Language of document : ECLI:EU:C:2005:623

ARRÊT DE LA COUR (première chambre)

20 octobre 2005 (*)

«Manquement d’État – Directive 90/388/CEE – Télécommunications – Article 4 quinquies – Droits de passage – Absence de garantie du caractère non discriminatoire de l’octroi des droits de passage – Non-transposition»

Dans l’affaire C-334/03,

ayant pour objet un recours en manquement au titre de l’article 226 CE, introduit le 30 juillet 2003,

Commission des Communautés européennes, représentée par Mme A. Alves Vieira, MM. S. Rating et G. Braga da Cruz, en qualité d’agents, ayant élu domicile à Luxembourg,

partie requérante,

contre

République portugaise, représentée par MM. L. Fernandes et P. de Pitta e Cunha, en qualité d’agents, ayant élu domicile à Luxembourg,

partie défenderesse,

LA COUR (première chambre),

composée de M. P. Jann, président de chambre, M. K. Schiemann, Mme N. Colneric (rapporteur), MM. J. N. Cunha Rodrigues, et E. Levits, juges,

avocat général: M. L. A. Geelhoed,

greffier: M. R. Grass,

vu la procédure écrite,

ayant entendu l’avocat général en ses conclusions à l’audience du 2 juin 2005,

rend le présent

Arrêt

1       Par sa requête, la Commission des Communautés européennes demande à la Cour de constater que, en n’ayant pas assuré en pratique la transposition de l’article 4 quinquies de la directive 90/388/CEE de la Commission, du 28 juin 1990, relative à la concurrence sur les marchés des services de télécommunications (JO L 192, p. 10), telle que modifiée par la directive 96/19/CE de la Commission, du 13 mars 1996 (JO L 74, p.13, ci-après la «directive 90/388»), la République portugaise a manqué aux obligations qui lui incombent.

 Le cadre juridique

 La réglementation communautaire

2       Selon le vingt-troisième considérant de la directive 96/19, «les organismes de télécommunications bénéficient dans de nombreux États membres de privilèges légaux pour installer leurs réseaux sur des terrains publics et privés, sans frais ou contre simple remboursement des coûts occasionnés» et «si les États membres n’accordaient pas de droits similaires aux nouveaux opérateurs autorisés pour leur permettre de déployer leurs réseaux, cela les retarderait et reviendrait dans certains domaines à maintenir de facto des droits exclusifs en faveur des organismes de télécommunications».

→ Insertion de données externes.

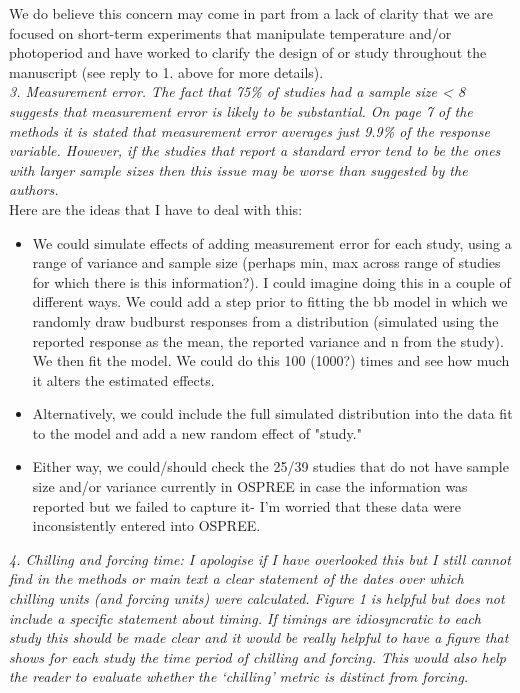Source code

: \documentclass[11pt, a4paper]{article}
\begin{document}
We do believe this concern may come in part from a lack of clarity that we are focused on short-term experiments that manipulate temperature and/or photoperiod and have worked to clarify the design of or study throughout the manuscript (see reply to 1. above for more details).\\

\emph{3. Measurement error. The fact that 75\% of studies had a sample size < 8 suggests that
measurement error is likely to be substantial. On page 7 of the methods it is stated that
measurement error averages just 9.9\% of the response variable. However, if the studies that
report a standard error tend to be the ones with larger sample sizes then this issue may be
worse than suggested by the authors.}\\

Here are the ideas that I have to deal with this:
\begin{itemize}
\item  We could simulate effects of adding measurement error for each study, using a range of variance and sample size (perhaps min, max across range of studies for which there is this information?). I could imagine doing this in a couple of different ways. We could add a step prior to fitting the bb model in which we randomly draw budburst responses from a distribution (simulated using the reported response as the mean, the reported variance and n from the study). We then fit the model. We could do this 100 (1000?) times and see how much it alters the estimated effects. 
\item Alternatively, we could include the full simulated distribution into the data fit to the model and add a new random effect of "study."  
\item Either way, we could/should check the 25/39 studies that do not have sample size and/or variance currently in OSPREE in case the information was reported but we failed to capture it- I'm worried that these data were inconsistently entered into OSPREE. 
\end{itemize}

\emph{4. Chilling and forcing time: I apologise if I have overlooked this but I still cannot find in the
methods or main text a clear statement of the dates over which chilling units (and forcing
units) were calculated. Figure 1 is helpful but does not include a specific statement about
timing. If timings are idiosyncratic to each study this should be made clear and it would be
really helpful to have a figure that shows for each study the time period of chilling and forcing.
This would also help the reader to evaluate whether the `chilling' metric is distinct from
forcing.}\\
\end{document}

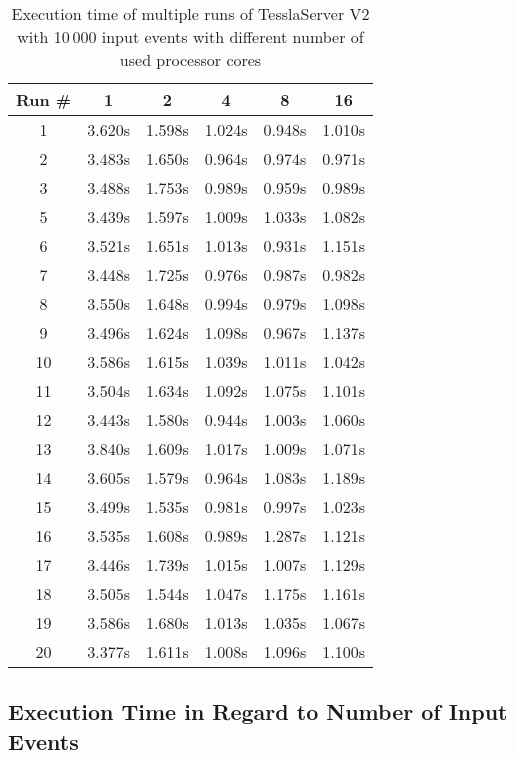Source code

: \begin{table}[!htb]
  \centering
  \caption{Execution time of multiple runs of TesslaServer V2 with 10\,000 input events with different number of used processor cores}
  \label{table:tessla_server_v2_num_cores_data}
  \begin{tabular}{clllll}
    Run \# & \multicolumn{1}{c}{1} & \multicolumn{1}{c}{2} & \multicolumn{1}{c}{4} & \multicolumn{1}{c}{8} & \multicolumn{1}{c}{16} \\ \hline
    1 &  3.620s & 1.598s & 1.024s   & 0.948s  & 1.010s \\
    2 &  3.483s & 1.650s & 0.964s & 0.974s & 0.971s \\
    3 &  3.488s & 1.753s & 0.989s & 0.959s & 0.989s \\
    5 &  3.439s & 1.597s & 1.009s   & 1.033s & 1.082s \\
    6 &  3.521s & 1.651s & 1.013s   & 0.931s & 1.151s \\
    7 &  3.448s & 1.725s & 0.976s & 0.987s & 0.982s \\
    8 &  3.550s & 1.648s & 0.994s & 0.979s & 1.098s \\
    9 &  3.496s & 1.624s & 1.098s & 0.967s & 1.137s   \\
    10 & 3.586s & 1.615s & 1.039s & 1.011s & 1.042s \\
    11 & 3.504s  & 1.634s & 1.092s & 1.075s & 1.101s \\
    12 & 3.443s & 1.580s & 0.944s & 1.003s & 1.060s \\
    13 & 3.840s & 1.609s & 1.017s & 1.009s & 1.071s \\
    14 & 3.605s & 1.579s & 0.964s & 1.083s & 1.189s \\
    15 & 3.499s & 1.535s & 0.981s & 0.997s & 1.023s  \\
    16 & 3.535s & 1.608s & 0.989s & 1.287s & 1.121s   \\
    17 & 3.446s & 1.739s & 1.015s & 1.007s & 1.129s \\
    18 & 3.505s & 1.544s & 1.047s & 1.175s & 1.161s \\
    19 & 3.586s & 1.680s & 1.013s & 1.035s & 1.067s   \\
    20 & 3.377s & 1.611s & 1.008s & 1.096s & 1.100s
  \end{tabular}
\end{table}

\clearpage

\subsection{Execution Time in Regard to Number of Input Events}
\label{sec:appendix:runtime_benchmark_data:execution_time_events}

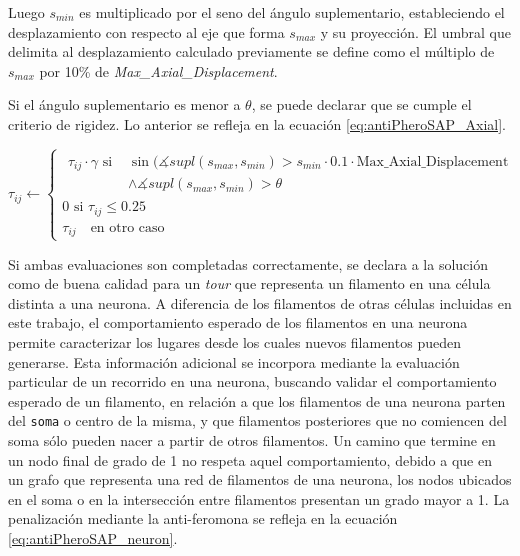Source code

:Luego $s_{min}$ es multiplicado por el seno del \'angulo suplementario, estableciendo el desplazamiento con respecto al eje que forma $s_{max}$ y su proyecci\'on. El umbral que delimita al desplazamiento calculado previamente se define como el m\'ultiplo de $s_{max}$ por 10\% de {\it Max\_Axial\_Displacement}. 

Si el \'angulo suplementario es menor a $\theta$, se puede declarar que se cumple el criterio de rigidez. Lo anterior se refleja en la ecuaci\'on \eqref{eq:antiPheroSAP_Axial}. 


\begin{equation}
    \tau_{ij} \leftarrow
        \begin{cases}
        \begin{split}
         \tau_{ij} \cdot \gamma \text{ si } & \sin(\measuredangle supl(s_{max},s_{min}) > s_{min} \cdot 0.1 \cdot \text{Max\_Axial\_Displacement} \\ & \land \measuredangle supl(s_{max},s_{min}) > \theta    
        \end{split}
        \\[3ex]
        
        \text{0 si } \tau_{ij} \leq 0.25 \\[3ex]
        \tau_{ij} \quad \text{en otro caso}
        \end{cases}
    \label{eq:antiPheroSAP_Axial}
\end{equation}

Si ambas evaluaciones son completadas correctamente, se declara a la soluci\'on como de buena calidad para un {\it tour} que representa un filamento en una c\'elula distinta a una neurona. A diferencia de los filamentos de otras c\'elulas incluidas en este trabajo, el comportamiento esperado de los filamentos en una neurona permite caracterizar los lugares desde los cuales nuevos filamentos pueden generarse. Esta informaci\'on adicional se incorpora mediante la evaluaci\'on particular de un recorrido en una neurona, buscando validar el comportamiento esperado de un filamento, en relaci\'on a que los filamentos de una neurona parten del {\tt soma} o centro de la misma, y que filamentos posteriores que no comiencen del soma s\'olo pueden nacer a partir de otros filamentos. Un camino que termine en un nodo final de grado de 1 no respeta aquel comportamiento, debido a que en un grafo que representa una red de filamentos de una neurona, los nodos ubicados en el soma o en la intersecci\'on entre filamentos presentan un grado mayor a 1. La penalizaci\'on mediante la anti-feromona se refleja en la ecuaci\'on \ref{eq:antiPheroSAP_neuron}.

3       L’article 2 de la directive 90/388 dispose:

«1.      Les États membres abolissent toutes les mesures accordant:

a)      des droits exclusifs pour la fourniture de services de télécommunications, y compris la mise en place et l’exploitation de réseaux de télécommunications nécessaires à la prestation de ces services

ou

b)      des droits spéciaux qui limitent à deux ou plus, selon des critères autres qu’objectifs, proportionnés et non discriminatoires, le nombre d’entreprises autorisées à fournir ces services de télécommunications ou à exploiter ces réseaux

ou

c)      des droits spéciaux qui désignent, selon des critères autres qu’objectifs, proportionnés et non discriminatoires, plusieurs entreprises concurrentes pour fournir ces services de télécommunications ou fournir ou exploiter ces réseaux.

2.      Les États membres prennent les mesures nécessaires afin de garantir à toute entreprise le droit de fournir les services de télécommunications visés au paragraphe 1 ou de mettre en place et d’exploiter les réseaux visés au paragraphe 1.

[…]»

4       Aux termes de l’article 4 quinquies de ladite directive:

«Les États membres n’opèrent pas de discriminations entre les fournisseurs de réseaux publics de télécommunications en ce qui concerne l’octroi de droits de passage pour la fourniture de ces réseaux.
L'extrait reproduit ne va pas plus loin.